Even if it's just a simple lie to yourself and finding something to shield your mind. Because it's the only way out of this to lie to yourself.
And I wonder, should man spend all his resources to extend people's lives. And certainly not to shorten it. Medical research is anything related to the betterment of a society should be the priority. Because the question is simple, does human being deserve to survive technological progress? Surely not. Because humanity is not going in this direction. But towards self-destruction. Moving consciences is not at all easy.
One day if I were asked the question who do you want to meet "God" or "Your Wife"
"My Wife" without hesitation.
Well I felt like writing this and I hope it can be a small message written in a simple way.
Today Elden Ring "Shadow of the Erdtree" arrived and this makes me a little free
Well, I hope we can find a card that can work with qemu. I await good news. And possibly a recommended card to buy that works for most things.
I did not check what these are doing or what makes them slower than expected. That's something for later.

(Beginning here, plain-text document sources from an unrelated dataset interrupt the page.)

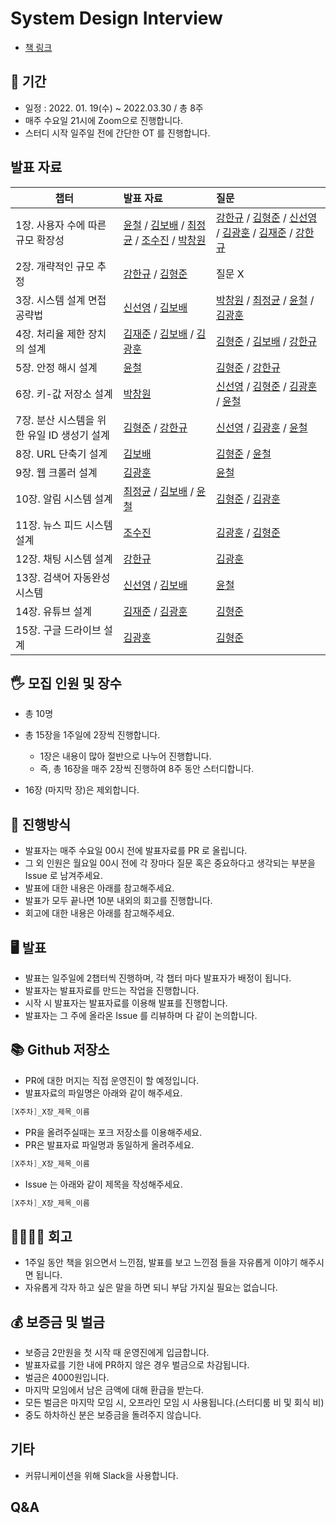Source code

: # System Design Interview

- [책 링크](http://www.yes24.com/Product/Goods/102819435)

## 📆 기간

- 일정 : 2022. 01. 19(수) ~ 2022.03.30 / 총 8주
- 매주 수요일 21시에 Zoom으로 진행합니다.
- 스터디 시작 일주일 전에 간단한 OT 를 진행합니다.

## 발표 자료
| 챕터                          | 발표 자료                                                                                                                                                                                                                                                                                                                                                                                                                                                                                                                                                                                                                                                                                                                                                                                                                                                                                                                                                                                                                                                                                                                                                                                                                                                                                                                                                                                                                                            | 질문                                                                                                                                                                                                                                                                                                                                                                                                                                                                                                         |
|-----------------------------|:-------------------------------------------------------------------------------------------------------------------------------------------------------------------------------------------------------------------------------------------------------------------------------------------------------------------------------------------------------------------------------------------------------------------------------------------------------------------------------------------------------------------------------------------------------------------------------------------------------------------------------------------------------------------------------------------------------------------------------------------------------------------------------------------------------------------------------------------------------------------------------------------------------------------------------------------------------------------------------------------------------------------------------------------------------------------------------------------------------------------------------------------------------------------------------------------------------------------------------------------------------------------------------------------------------------------------------------------------------------------------------------------------------------------------------------------------|:-----------------------------------------------------------------------------------------------------------------------------------------------------------------------------------------------------------------------------------------------------------------------------------------------------------------------------------------------------------------------------------------------------------------------------------------------------------------------------------------------------------|
| 1장. 사용자 수에 따른 규모 확장성        | [윤철](https://github.com/Meet-Coder-Study/book-system-design-interview/blob/master/01%EC%9E%A5/%5B1%EC%A3%BC%EC%B0%A8%5D_1-1%EC%9E%A5_%EC%82%AC%EC%9A%A9%EC%9E%90%20%EC%88%98%EC%97%90%20%EB%94%B0%EB%A5%B8%20%EA%B7%9C%EB%AA%A8%20%ED%99%95%EC%9E%A5%EC%84%B1_%EC%9C%A4%EC%B2%A0.md) / [김보배](https://github.com/Meet-Coder-Study/book-system-design-interview/blob/master/01%EC%9E%A5/%5B1%EC%A3%BC%EC%B0%A8%5D_1-2%EC%9E%A5_%EC%82%AC%EC%9A%A9%EC%9E%90%20%EC%88%98%EC%97%90%20%EB%94%B0%EB%A5%B8%20%EA%B7%9C%EB%AA%A8%20%ED%99%95%EC%9E%A5%EC%84%B1_%EA%B9%80%EB%B3%B4%EB%B0%B0.md) /   [최정균](https://github.com/Meet-Coder-Study/book-system-design-interview/blob/master/01%EC%9E%A5/%5B1%EC%A3%BC%EC%B0%A8%5D_1-2%EC%9E%A5_%EC%82%AC%EC%9A%A9%EC%9E%90%20%EA%B7%9C%EB%AA%A8%EC%97%90%20%EB%94%B0%EB%A5%B8%20%ED%99%95%EC%9E%A5%EC%84%B1_%EC%A1%B0%EC%88%98%EC%A7%84.md) /   [조수진](https://github.com/Meet-Coder-Study/book-system-design-interview/blob/master/01%EC%9E%A5/%5B1%EC%A3%BC%EC%B0%A8%5D_1-2%EC%9E%A5_%EC%82%AC%EC%9A%A9%EC%9E%90%20%EA%B7%9C%EB%AA%A8%EC%97%90%20%EB%94%B0%EB%A5%B8%20%ED%99%95%EC%9E%A5%EC%84%B1_%EC%A1%B0%EC%88%98%EC%A7%84.md) /   [박창원](https://github.com/Meet-Coder-Study/book-system-design-interview/blob/master/01%EC%9E%A5/%5B1%EC%A3%BC%EC%B0%A8%5D_1-2%EC%9E%A5_%EC%82%AC%EC%9A%A9%EC%9E%90%20%EA%B7%9C%EB%AA%A8%EC%97%90%20%EB%94%B0%EB%A5%B8%20%ED%99%95%EC%9E%A5%EC%84%B1_%EB%B0%95%EC%B0%BD%EC%9B%90.md) | [강한규](https://github.com/Meet-Coder-Study/book-system-design-interview/issues/8) /   [김형준](https://github.com/Meet-Coder-Study/book-system-design-interview/issues/2) /   [신선영](https://github.com/Meet-Coder-Study/book-system-design-interview/issues/5) /   [김광훈](https://github.com/Meet-Coder-Study/book-system-design-interview/issues/6) /   [김재준](https://github.com/Meet-Coder-Study/book-system-design-interview/issues/7) /   [강한규](https://github.com/Meet-Coder-Study/book-system-design-interview/issues/8) |
| 2장. 개략적인 규모 추정              | [강한규](https://github.com/Meet-Coder-Study/book-system-design-interview/blob/master/02%EC%9E%A5/%5B2%EC%A3%BC%EC%B0%A8%5D_2%EC%9E%A5_%EA%B0%9C%EB%9E%B5%EC%A0%81%EC%9D%B8%20%EA%B7%9C%EB%AA%A8%EC%B8%A1%EC%A0%95_%EA%B0%95%ED%95%9C%EA%B7%9C.md) /   [김형준](https://github.com/Meet-Coder-Study/book-system-design-interview/blob/master/02%EC%9E%A5/%5B2%EC%A3%BC%EC%B0%A8%5D_2%EC%9E%A5_%EA%B0%9C%EB%9E%B5%EC%A0%81%EC%9D%B8%20%EA%B7%9C%EB%AA%A8%20%EC%B6%94%EC%A0%95_%EA%B9%80%ED%98%95%EC%A4%80.md)                                                                                                                                                                                                                                                                                                                                                                                                                                                                                                                                                                                                                                                                                                                                                                                                                                                                                                                                              | 질문 X                                                                                                                                                                                                                                                                                                                                                                                                                                                                                                       |
| 3장. 시스템 설계 면접 공략법           | [신선영](https://github.com/Meet-Coder-Study/book-system-design-interview/blob/master/03%EC%9E%A5/%5B2%EC%A3%BC%EC%B0%A8%5D_3%EC%9E%A5_%EC%8B%9C%EC%8A%A4%ED%85%9C%20%EC%84%A4%EA%B3%84%20%EB%A9%B4%EC%A0%91%20%EA%B3%B5%EB%9E%B5%EB%B2%95_%EC%8B%A0%EC%84%A0%EC%98%81.md) /   [김보배](https://github.com/Meet-Coder-Study/book-system-design-interview/blob/master/03%EC%9E%A5/%5B2%EC%A3%BC%EC%B0%A8%5D_3%EC%9E%A5_%EC%8B%9C%EC%8A%A4%ED%85%9C%20%EC%84%A4%EA%B3%84%20%EB%A9%B4%EC%A0%91%20%EA%B3%B5%EB%9E%B5%EB%B2%95_%EA%B9%80%EB%B3%B4%EB%B0%B0.md)                                                                                                                                                                                                                                                                                                                                                                                                                                                                                                                                                                                                                                                                                                                                                                                                                                                                                                 | [박창원](https://github.com/Meet-Coder-Study/book-system-design-interview/issues/14) /   [최정균](https://github.com/Meet-Coder-Study/book-system-design-interview/issues/18) /   [윤철](https://github.com/Meet-Coder-Study/book-system-design-interview/issues/13) /   [김광훈](https://github.com/Meet-Coder-Study/book-system-design-interview/issues/12)                                                                                                                                                                  |
| 4장. 처리율 제한 장치의 설계           | [김재준](https://github.com/Meet-Coder-Study/book-system-design-interview/blob/master/04%EC%9E%A5/%5B3%EC%A3%BC%EC%B0%A8%5D_4%EC%9E%A5_%EC%B2%98%EB%A6%AC%EC%9C%A8%20%EC%A0%9C%ED%95%9C%20%EC%9E%A5%EC%B9%98%EC%9D%98%20%EC%84%A4%EA%B3%84_%EA%B9%80%EC%9E%AC%EC%A4%80.md) /   [김보배](https://github.com/Meet-Coder-Study/book-system-design-interview/blob/master/04%EC%9E%A5/%5B3%EC%A3%BC%EC%B0%A8%5D_4%EC%9E%A5_%EC%B2%98%EB%A6%AC%EC%9C%A8%20%EC%A0%9C%ED%95%9C%20%EC%9E%A5%EC%B9%98%EC%9D%98%20%EC%84%A4%EA%B3%84_%EA%B9%80%EB%B3%B4%EB%B0%B0.md) /   [김광훈](https://github.com/Meet-Coder-Study/book-system-design-interview/blob/master/04%EC%9E%A5/%5B3%EC%A3%BC%EC%B0%A8%5D_4%EC%9E%A5_%EC%B2%98%EB%A6%AC%EC%9C%A8%20%EC%A0%9C%ED%95%9C%20%EC%9E%A5%EC%B9%98%EC%9D%98%20%EC%84%A4%EA%B3%84_%EA%B9%80%EA%B4%91%ED%9B%88.md)                                                                                                                                                                                                                                                                                                                                                                                                                                                                                                                                                                                                                        | [김형준](https://github.com/Meet-Coder-Study/book-system-design-interview/issues/24) /   [김보배](https://github.com/Meet-Coder-Study/book-system-design-interview/issues/23) /   [강한규](https://github.com/Meet-Coder-Study/book-system-design-interview/issues/21)                                                                                                                                                                                                                                                    |
| 5장. 안정 해시 설계                | [윤철](https://github.com/Meet-Coder-Study/book-system-design-interview/blob/master/05%EC%9E%A5/%5B3%EC%A3%BC%EC%B0%A8%5D_5%EC%9E%A5_%EC%95%88%EC%A0%95%20%ED%95%B4%EC%8B%9C%20%EC%84%A4%EA%B3%84_%EC%9C%A4%EC%B2%A0.md)                                                                                                                                                                                                                                                                                                                                                                                                                                                                                                                                                                                                                                                                                                                                                                                                                                                                                                                                                                                                                                                                                                                                                                                                                           | [김형준](https://github.com/Meet-Coder-Study/book-system-design-interview/issues/25) /   [강한규](https://github.com/Meet-Coder-Study/book-system-design-interview/issues/22)                                                                                                                                                                                                                                                                                                                                       |
| 6장. 키-값 저장소 설계              | [박창원](https://github.com/Meet-Coder-Study/book-system-design-interview/blob/master/06%EC%9E%A5/%5B4%EC%A3%BC%EC%B0%A8%5D_6%EC%9E%A5_%ED%82%A4-%EA%B0%92_%EC%A0%80%EC%9E%A5%EC%86%8C_%EC%84%A4%EA%B3%84_%EB%B0%95%EC%B0%BD%EC%9B%90.md)                                                                                                                                                                                                                                                                                                                                                                                                                                                                                                                                                                                                                                                                                                                                                                                                                                                                                                                                                                                                                                                                                                                                                                                                           | [신선영](https://github.com/Meet-Coder-Study/book-system-design-interview/issues/36) /   [김형준](https://github.com/Meet-Coder-Study/book-system-design-interview/issues/34) /   [김광훈](https://github.com/Meet-Coder-Study/book-system-design-interview/issues/32) /   [윤철](https://github.com/Meet-Coder-Study/book-system-design-interview/issues/30)                                                                                                                                                                  |
| 7장. 분산 시스템을 위한 유일 ID 생성기 설계 | [김형준](https://github.com/Meet-Coder-Study/book-system-design-interview/blob/master/07%EC%9E%A5/%5B4%EC%A3%BC%EC%B0%A8%5D_7%EC%9E%A5_%EB%B6%84%EC%82%B0%20%EC%8B%9C%EC%8A%A4%ED%85%9C%EC%9D%84%20%EC%9C%84%ED%95%9C%20%EC%9C%A0%EC%9D%BC%20ID%20%EC%83%9D%EC%84%B1%EA%B8%B0%20%EC%84%A4%EA%B3%84_%ED%98%95%EC%A4%80.md) /   [강한규](https://github.com/Meet-Coder-Study/book-system-design-interview/blob/master/07%EC%9E%A5/%5B4%EC%A3%BC%EC%B0%A8%5D_7%EC%9E%A5_%EB%B6%84%EC%82%B0%20%EC%8B%9C%EC%8A%A4%ED%85%9C%EC%9D%84%20%EC%9C%84%ED%95%9C%20%EC%9C%A0%EC%9D%BC%20ID%20%EC%83%9D%EC%84%B1%EA%B8%B0%20%EC%84%A4%EA%B3%84_%EA%B0%95%ED%95%9C%EA%B7%9C.md)                                                                                                                                                                                                                                                                                                                                                                                                                                                                                                                                                                                                                                                                                                                                                                                          | [신선영](https://github.com/Meet-Coder-Study/book-system-design-interview/issues/37) /   [김광훈](https://github.com/Meet-Coder-Study/book-system-design-interview/issues/33) /   [윤철](https://github.com/Meet-Coder-Study/book-system-design-interview/issues/31)                                                                                                                                                                                                                                                     |
| 8장. URL 단축기 설계              | [김보배](https://github.com/Meet-Coder-Study/book-system-design-interview/blob/master/08%EC%9E%A5/%5B5%EC%A3%BC%EC%B0%A8%5D_8%EC%9E%A5_URL%20%EB%8B%A8%EC%B6%95%EA%B8%B0%20%EC%84%A4%EA%B3%84_%EA%B9%80%EB%B3%B4%EB%B0%B0.md)                                                                                                                                                                                                                                                                                                                                                                                                                                                                                                                                                                                                                                                                                                                                                                                                                                                                                                                                                                                                                                                                                                                                                                                                                       | [김형준](https://github.com/Meet-Coder-Study/book-system-design-interview/issues/41) /   [윤철](https://github.com/Meet-Coder-Study/book-system-design-interview/issues/39)                                                                                                                                                                                                                                                                                                                                        |
| 9장. 웹 크롤러 설계                | [김광훈](https://github.com/Meet-Coder-Study/book-system-design-interview/blob/master/09%EC%9E%A5/%5B6%EC%A3%BC%EC%B0%A8%5D_9%EC%9E%A5_%EC%9B%B9%20%ED%81%AC%EB%A1%A4%EB%9F%AC%20%EC%84%A4%EA%B3%84_%EA%B9%80%EA%B4%91%ED%9B%88.md)                                                                                                                                                                                                                                                                                                                                                                                                                                                                                                                                                                                                                                                                                                                                                                                                                                                                                                                                                                                                                                                                                                                                                                                                                 | [윤철](https://github.com/Meet-Coder-Study/book-system-design-interview/issues/40)                                                                                                                                                                                                                                                                                                                                                                                                                           |
| 10장. 알림 시스템 설계              | [최정균](https://github.com/Meet-Coder-Study/book-system-design-interview/blob/master/10%EC%9E%A5/%5B7%EC%A3%BC%EC%B0%A8%5D_10%EC%9E%A5_%EC%95%8C%EB%A6%BC%20%EC%8B%9C%EC%8A%A4%ED%85%9C_%EC%B5%9C%EC%A0%95%EA%B7%A0.md) /   [김보배](https://github.com/Meet-Coder-Study/book-system-design-interview/blob/master/10%EC%9E%A5/%5B7%EC%A3%BC%EC%B0%A8%5D_10%EC%9E%A5_%EC%95%8C%EB%A6%BC%20%EC%8B%9C%EC%8A%A4%ED%85%9C_%EA%B9%80%EB%B3%B4%EB%B0%B0.md) /   [윤철](https://github.com/Meet-Coder-Study/book-system-design-interview/blob/master/11%EC%9E%A5/%5B7%EC%A3%BC%EC%B0%A8%5D_11%EC%9E%A5_%EB%89%B4%EC%8A%A4%20%ED%94%BC%EB%93%9C%20%EC%8B%9C%EC%8A%A4%ED%85%9C%20%EC%84%A4%EA%B3%84_%EC%A1%B0%EC%88%98%EC%A7%84.md)                                                                                                                                                                                                                                                                                                                                                                                                                                                                                                                                                                                                                                                                                                                                     | [김형준](https://github.com/Meet-Coder-Study/book-system-design-interview/issues/48) /   [김광훈](https://github.com/Meet-Coder-Study/book-system-design-interview/issues/45)                                                                                                                                                                                                                                                                                                                                       |
| 11장. 뉴스 피드 시스템 설계           | [조수진](https://github.com/Meet-Coder-Study/book-system-design-interview/blob/master/11%EC%9E%A5/%5B7%EC%A3%BC%EC%B0%A8%5D_11%EC%9E%A5_%EB%89%B4%EC%8A%A4%20%ED%94%BC%EB%93%9C%20%EC%8B%9C%EC%8A%A4%ED%85%9C%20%EC%84%A4%EA%B3%84_%EC%A1%B0%EC%88%98%EC%A7%84.md)                                                                                                                                                                                                                                                                                                                                                                                                                                                                                                                                                                                                                                                                                                                                                                                                                                                                                                                                                                                                                                                                                                                                                                                  | [김광훈](https://github.com/Meet-Coder-Study/book-system-design-interview/issues/46) /   [김형준](https://github.com/Meet-Coder-Study/book-system-design-interview/issues/49)                                                                                                                                                                                                                                                                                                                                       |
| 12장. 채팅 시스템 설계              | [강한규](https://github.com/Meet-Coder-Study/book-system-design-interview/blob/master/12%EC%9E%A5/%5B8%EC%A3%BC%EC%B0%A8%5D_12%EC%9E%A5_%EC%B1%84%ED%8C%85_%EC%8B%9C%EC%8A%A4%ED%85%9C_%EC%84%A4%EA%B3%84_%EA%B0%95%ED%95%9C%EA%B7%9C.md)                                                                                                                                                                                                                                                                                                                                                                                                                                                                                                                                                                                                                                                                                                                                                                                                                                                                                                                                                                                                                                                                                                                                                                                                           | [김광훈](https://github.com/Meet-Coder-Study/book-system-design-interview/issues/51)                                                                                                                                                                                                                                                                                                                                                                                                                          |
| 13장. 검색어 자동완성 시스템           | [신선영](https://github.com/Meet-Coder-Study/book-system-design-interview/blob/master/13%EC%9E%A5/%5B8%EC%A3%BC%EC%B0%A8%5D_13%EC%9E%A5_%EA%B2%80%EC%83%89%EC%96%B4_%EC%9E%90%EB%8F%99%EC%99%84%EC%84%B1_%EC%8B%9C%EC%8A%A4%ED%85%9C_%EC%8B%A0%EC%84%A0%EC%98%81.md) /   [김보배](https://github.com/Meet-Coder-Study/book-system-design-interview/blob/master/13%EC%9E%A5/%5B8%EC%A3%BC%EC%B0%A8%5D_13%EC%9E%A5_%EA%B2%80%EC%83%89%EC%96%B4_%EC%9E%90%EB%8F%99%EC%99%84%EC%84%B1_%EC%8B%9C%EC%8A%A4%ED%85%9C_%EA%B9%80%EB%B3%B4%EB%B0%B0.md)                                                                                                                                                                                                                                                                                                                                                                                                                                                                                                                                                                                                                                                                                                                                                                                                                                                                                                             | [윤철](https://github.com/Meet-Coder-Study/book-system-design-interview/issues/57)                                                                                                                                                                                                                                                                                                                                                                                                                           |
| 14장. 유튜브 설계                 | [김재준](https://github.com/Meet-Coder-Study/book-system-design-interview/blob/master/14%EC%9E%A5/%5B8%EC%A3%BC%EC%B0%A8%5D_14%EC%9E%A5_%EC%9C%A0%ED%8A%9C%EB%B8%8C%20%EC%84%A4%EA%B3%84_%EA%B9%80%EA%B4%91%ED%9B%88.md) /   [김광훈](https://github.com/Meet-Coder-Study/book-system-design-interview/blob/master/14%EC%9E%A5/%5B8%EC%A3%BC%EC%B0%A8%5D_14%EC%9E%A5_%EC%9C%A0%ED%8A%9C%EB%B8%8C%20%EC%84%A4%EA%B3%84_%EA%B9%80%EA%B4%91%ED%9B%88.md)                                                                                                                                                                                                                                                                                                                                                                                                                                                                                                                                                                                                                                                                                                                                                                                                                                                                                                                                                                                                     | [김형준](https://github.com/Meet-Coder-Study/book-system-design-interview/issues/59)                                                                                                                                                                                                                                                                                                                                                                                                                          |
| 15장. 구글 드라이브 설계             | [김광훈](https://github.com/Meet-Coder-Study/book-system-design-interview/blob/master/15%EC%9E%A5/%5B8%EC%A3%BC%EC%B0%A8%5D_15%EC%9E%A5_%EA%B5%AC%EA%B8%80%20%EB%93%9C%EB%9D%BC%EC%9D%B4%EB%B8%8C%20%EC%84%A4%EA%B3%84_%EA%B9%80%EA%B4%91%ED%9B%88.md)                                                                                                                                                                                                                                                                                                                                                                                                                                                                                                                                                                                                                                                                                                                                                                                                                                                                                                                                                                                                                                                                                                                                                                                              | [김형준](https://github.com/Meet-Coder-Study/book-system-design-interview/issues/60)                                                                                                                                                                                                                                                                                                                                                                                                                          |


## 🖐 모집 인원 및 장수

- 총 10명
- 총 15장을 1주일에 2장씩 진행합니다. 
    - 1장은 내용이 많아 절반으로 나누어 진행합니다.
    - 즉, 총 16장을 매주 2장씩 진행하여 8주 동안 스터디합니다.
    

- 16장 (마지막 장)은 제외합니다.

## 📜 진행방식

- 발표자는 매주 수요일 00시 전에 발표자료를 PR 로 올립니다.
- 그 외 인원은 월요일 00시 전에 각 장마다 질문 혹은 중요하다고 생각되는 부분을 Issue 로 남겨주세요.
- 발표에 대한 내용은 아래를 참고해주세요.
- 발표가 모두 끝나면 10분 내외의 회고를 진행합니다.
- 회고에 대한 내용은 아래를 참고해주세요.

## 🖥 발표

- 발표는 일주일에 2챕터씩 진행하며, 각 챕터 마다 발표자가 배정이 됩니다.
- 발표자는 발표자료를 만드는 작업을 진행합니다.
- 시작 시 발표자는 발표자료를 이용해 발표를 진행합니다.
- 발표자는 그 주에 올라온 Issue 를 리뷰하며 다 같이 논의합니다.

## 📚 Github 저장소

- PR에 대한 머지는 직접 운영진이 할 예정입니다.
- 발표자료의 파일명은 아래와 같이 해주세요.

```java
[X주차]_X장_제목_이름
```

- PR을 올려주실때는 포크 저장소를 이용해주세요.
- PR은 발표자료 파일명과 동일하게 올려주세요.
```java
[X주차]_X장_제목_이름
```

- Issue 는 아래와 같이 제목을 작성해주세요.
```java
[X주차]_X장_제목_이름
```

## 👨‍👩‍👧‍👦 회고

- 1주일 동안 책을 읽으면서 느낀점, 발표를 보고 느낀점 들을 자유롭게 이야기 해주시면 됩니다.
- 자유롭게 각자 하고 싶은 말을 하면 되니 부담 가지실 필요는 없습니다.

## 💰 보증금 및 벌금

- 보증금 2만원을 첫 시작 때 운영진에게 입금합니다.
- 발표자료를 기한 내에 PR하지 않은 경우 벌금으로 차감됩니다.
- 벌금은 4000원입니다.
- 마지막 모임에서 남은 금액에 대해 환급을 받는다.
- 모든 벌금은 마지막 모임 시, 오프라인 모임 시 사용됩니다.(스터디룸 비 및 회식 비)
- 중도 하차하신 분은 보증금을 돌려주지 않습니다.

## 기타

- 커뮤니케이션을 위해 Slack을 사용합니다.

## Q&A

There's also a patch posted on QEMU list to improve AltiVec ops to use 128 bit. This isn't final yet, there will at least be a v2 as there was a review comment. This only improves the last copyFromVRAMAltivec case a bit which is 6.03 sec with this patch (at least for the memory case, maybe it's better with VRAM but don't know how to get a VRAM buffer on Linux). But it seems there's some other issue that makes it slower to fix first and for now not using any optimisation is the best. So I ask again if there's a way to disable CPU specific optimisations in AmigaOS to test that.
So I ask again if there's a way to disable CPU specific optimisations in AmigaOS to test that.
No. Which one of the several different CopyMemQuick(), bcopy(), memcpy(), (Read|Write)PixelArray(), etc., implementations is used (DMA on Sam4x0, X1000, X5000 and A1222, 128 bit vector CPU copy loop on G4, 64 bit double copy loop on everything else) depends on the PVR register contents. The only thing you can do in QEmu to use a different implementation is emulating a G3 750GX or 750FX CPU instead of a G4 74xy CPU.
But even the slowest 64 bit double implementations use DCBA (DCBZ as replacement on CPUs not supporting DCBA) and DCBT, which may make it slower on QEmu than on real hardware.